I took the carb off and am soaking it overnite in cleaner, as well as flushing the gas lines, there was a lot of gum & residue in the fuel basket so I figured the old gas was rotten.

anyway, my question today is... on this motor, right to the lower left of where the Carb attaches to the engine block, there is a small hose on a swivel arm. It is attached to what appears to be the bottom of the block/cylinder... the other end is dangling/doing nothing. I cant see any place where it might need to attach, nor can i figure out what its for.
the hose is pretty short, and doesnt look like its broken off, nor does it have a "clamp scar"... perhaps its supposed to be the way it is?
I only noticed it as I took the carb off... It not the fuel line, or the primer line... so I dont know what it could be... as stated, its coming right off the bottom of the block almost, and does have a swivel arm at the point where its attached. I dont notice anythign spewing out of it, or any place where its supposed to be attached.
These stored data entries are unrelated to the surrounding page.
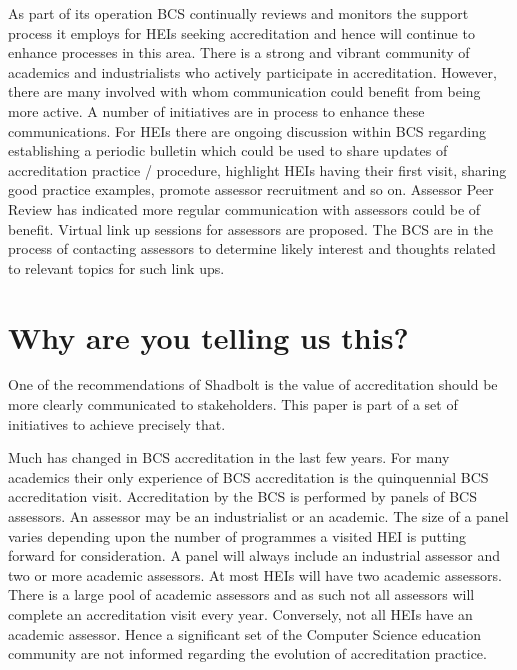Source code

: \documentclass[sigconf]{acmart}
\begin{document}
As part of its operation BCS continually reviews and monitors the support process it employs for HEIs seeking accreditation and hence will continue to enhance processes in this area.
There is a strong and vibrant community of academics and industrialists who actively participate in accreditation. However, there are many involved with whom communication could benefit from being more active. A number of initiatives are in process to enhance these communications. For HEIs there are ongoing discussion within BCS regarding establishing a periodic bulletin which could be used to share updates of accreditation practice / procedure, highlight HEIs having their first visit, sharing good practice examples, promote assessor recruitment and so on. Assessor Peer Review has indicated more regular communication with assessors could be of benefit. Virtual link up sessions for assessors are proposed. The BCS are in the process of contacting assessors to determine likely interest and thoughts related to relevant topics for such link ups.

\section{Why are you telling us this?}	
One of the recommendations of Shadbolt is the value of accreditation should be more clearly communicated to stakeholders. This paper is part of a set of initiatives to achieve precisely that.

Much has changed in BCS accreditation in the last few years. For many academics their only experience of BCS accreditation is the quinquennial BCS accreditation visit. Accreditation by the BCS is performed by panels of BCS assessors. An assessor may be an industrialist or an academic. The size of a panel varies depending upon the number of programmes a visited HEI is putting forward for consideration. A panel will always include an industrial assessor and two or more academic assessors.  At most HEIs will have two academic assessors.  There is a large pool of academic assessors and as such not all assessors will complete an accreditation visit every year. Conversely, not all HEIs have an academic assessor. Hence a significant set of the Computer Science education community are not informed regarding the evolution of accreditation practice.
\end{document}
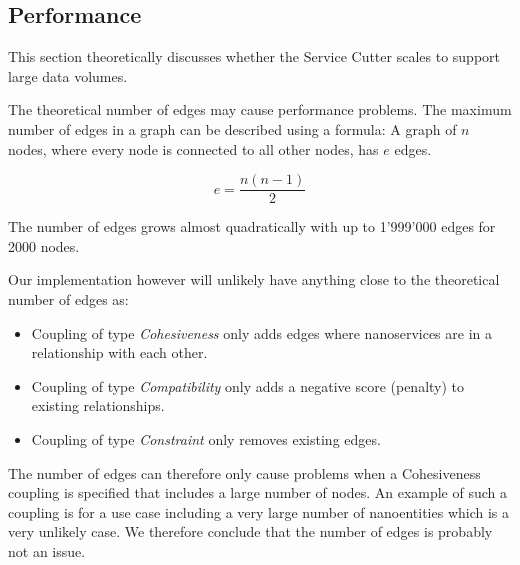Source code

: \subsection{Performance}
\label{app:performance}

This section theoretically discusses whether the Service Cutter scales to support large data volumes.

The theoretical number of edges may cause performance problems. The maximum number of edges in a graph can be described using a formula: A graph of $n$ nodes, where every node is connected to all other nodes, has $e$ edges.

\begin{displaymath}
e = \frac{n(n-1)}{2}
\end{displaymath}

The number of edges grows almost quadratically with up to 1'999'000 edges for 2000 nodes.

Our implementation however will unlikely have anything close to the theoretical number of edges as:
\begin{itemize}
	\item Coupling of type \textit{Cohesiveness} only adds edges where nanoservices are in a relationship with each other.
	\item Coupling of type \textit{Compatibility} only adds a negative score (penalty) to existing relationships.
	\item Coupling of type \textit{Constraint} only removes existing edges.
\end{itemize}

The number of edges can therefore only cause problems when a Cohesiveness coupling is specified that includes a large number of nodes. An example of such a coupling is for a use case including a very large number of nanoentities which is a very unlikely case. We therefore conclude that the number of edges is probably not an issue.
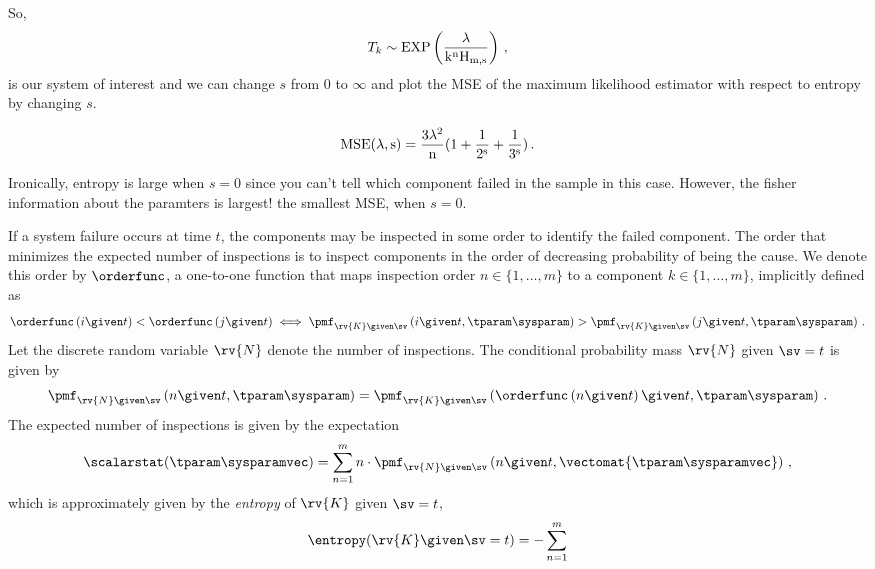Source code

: \documentclass[hidelinks,11pt]{article}
\newcommand{\harmonic}[2]{H_{#1,#2}}
\begin{document}
\begin{enumerate}
    So,
    \begin{equation}
        T_k \sim \rm{EXP}\left(\frac{\lambda}{k^n \harmonic{m}{s}}\right)\,,
    \end{equation}
    is our system of interest and we can change $s$ from $0$ to $\infty$ and plot
    the MSE of the maximum likelihood estimator with respect to entropy by changing
    $s$.
    
    \[
        \rm{MSE}(\lambda, s) = \frac{3 \lambda^2}{n}(1+\frac{1}{2^s}+\frac{1}{3^s})\,.
    \]
    
    Ironically, entropy is large when $s=0$ since you can't tell which component failed in the sample in this case. However, the fisher information about the paramters is largest! the smallest MSE, when $s=0$.
\end{enumerate}















If a system failure occurs at time $t$, the components may be inspected in some order to identify the failed component. The order that minimizes the expected number of inspections is to inspect components in the order of decreasing probability of being the cause. We denote this order by $\orderfunc$, a one-to-one function that maps inspection order $n \in \{1, \ldots, m\}$ to a component $k \in \{1, \ldots, m\}$, implicitly defined as
\begin{equation}
\orderfunc \left(i \given t\right) < \orderfunc\left(j \given t\right) \iff \pmf_{\rv{K} \given \sv}\left(i \given t, \tparam\sysparam\right) > \pmf_{\rv{K} \given \sv}\left(j \given t, \tparam\sysparam\right)\,.
\end{equation}
Let the discrete random variable $\rv{N}$ denote the number of inspections. The conditional probability mass $\rv{N}$ given $\sv = t$ is given by
\begin{equation}
\label{eq:expo_P_N_sigma}
    \pmf_{\rv{N} \given \sv}\left(n \given t, \tparam\sysparam\right) =
    \pmf_{\rv{K} \given \sv}\left(\orderfunc \left(n \given t \right) \given t, \tparam\sysparam \right)\,.
\end{equation}
The expected number of inspections is given by the expectation
\begin{equation}
\scalarstat(\tparam\sysparamvec) = \sum_{n=1}^{m} n \cdot \pmf_{\rv{N} \given \sv}\left(n \given t, \vectomat{\tparam\sysparamvec}\right)\,,
\end{equation}
which is approximately given by the \emph{entropy} of $\rv{K}$ given $\sv = t$,
\begin{equation}
    \entropy(\rv{K} \given \sv = t) = -\sum_{n=1}^{m} 
\end{equation}
\end{document}
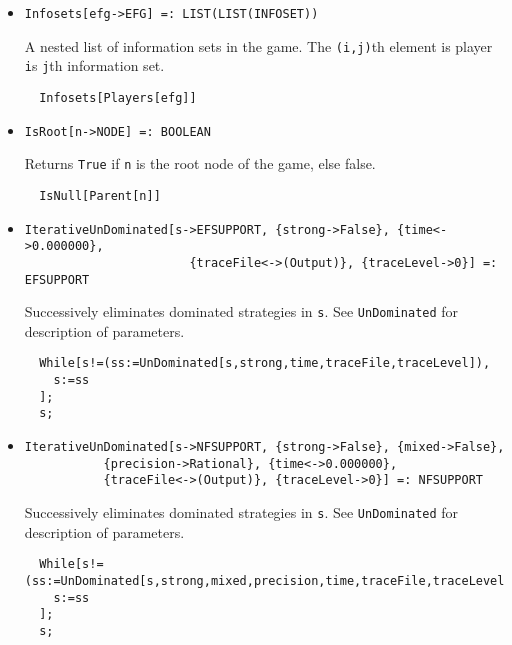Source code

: \begin{itemize}
\item{}
\protect \large \begin{verbatim}
Infosets[efg->EFG] =: LIST(LIST(INFOSET)) 
\end{verbatim}\normalsize

\bd 
A nested list of information sets in the game. The \verb+(i,j)+th
element is player \verb+i+s \verb+j+th information set.  
\begin{verbatim}
  Infosets[Players[efg]]
\end{verbatim} 
\ed

\item{}
\protect \large \begin{verbatim}
IsRoot[n->NODE] =: BOOLEAN 
\end{verbatim}\normalsize

\bd 
Returns \verb+True+ if \verb+n+ is the root node of the game, else
false.  
\begin{verbatim}
  IsNull[Parent[n]]
\end{verbatim} 
\ed

\item{}
\protect \large \begin{verbatim}
IterativeUnDominated[s->EFSUPPORT, {strong->False}, {time<->0.000000}, 
                       {traceFile<->(Output)}, {traceLevel->0}] =: EFSUPPORT 
\end{verbatim}\normalsize

\bd 
Successively eliminates dominated strategies in \verb+s+. See
\verb+UnDominated+ for description of parameters.  
\begin{verbatim}
  While[s!=(ss:=UnDominated[s,strong,time,traceFile,traceLevel]),
    s:=ss
  ];
  s;
\end{verbatim} 
\ed

\item{}
\protect \large \begin{verbatim}
IterativeUnDominated[s->NFSUPPORT, {strong->False}, {mixed->False}, 
           {precision->Rational}, {time<->0.000000}, 
           {traceFile<->(Output)}, {traceLevel->0}] =: NFSUPPORT 
\end{verbatim}\normalsize

\bd 
Successively eliminates dominated strategies in \verb+s+. See
\verb+UnDominated+ for description of parameters.  
\begin{verbatim}
  While[s!=(ss:=UnDominated[s,strong,mixed,precision,time,traceFile,traceLevel]),
    s:=ss
  ];
  s;
\end{verbatim} 
\ed


\end{itemize}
Is this some kind of air or fluid drain? when i get the carb all cleaned out and reattached, I hope that old girl fires up... but if this hose is important, I'd better find out where it goes.
also please excuse my lack of "mechanic" lingo... I'm just a do-it-yourselfer... I know most things as far as terms go... but I am not knowing what else to call the actual engine other then the block...
if only i had a photo... 

anyone care to take a guess, or familiar with one of these old tecumsehs?
i think is a 3c950 if that makes sense... the model number escapes me, but basically about 10 year old snow king 10HP.


----------



## aarono (Jan 4, 2004)

just to add to this, my father in law thinks this "Tube" is a compression chamber exhaust vent... just to get rid of the bit of air that gets through the seals and rings before combustion... make sense?


----------



## dgraham225 (Dec 6, 2002)

i think that is the crankcase breather. alot of people close this off with a PCV valve to let air out, but not in. it should hook up close to the filter side of the carb somewhere though.


----------



## DS (Nov 9, 1999)

Yep, it's the breather. The open end of the rubber hose doesn't attach to anything. It's just supposed to hang there.


----------



## T-Trim (Nov 5, 2004)

well what is it???


----------



## nwarren (May 22, 2005)

I have a 8hp Techumseh and the breather tube that comes out of the crankcase you mentioned, connect to the rerar of the air cleaner mounting plate. Come to think of it I'm not sure if many snowblowers have eair cleaners, if not there is probabky no harme in letting it just breathe. Good luck.


----------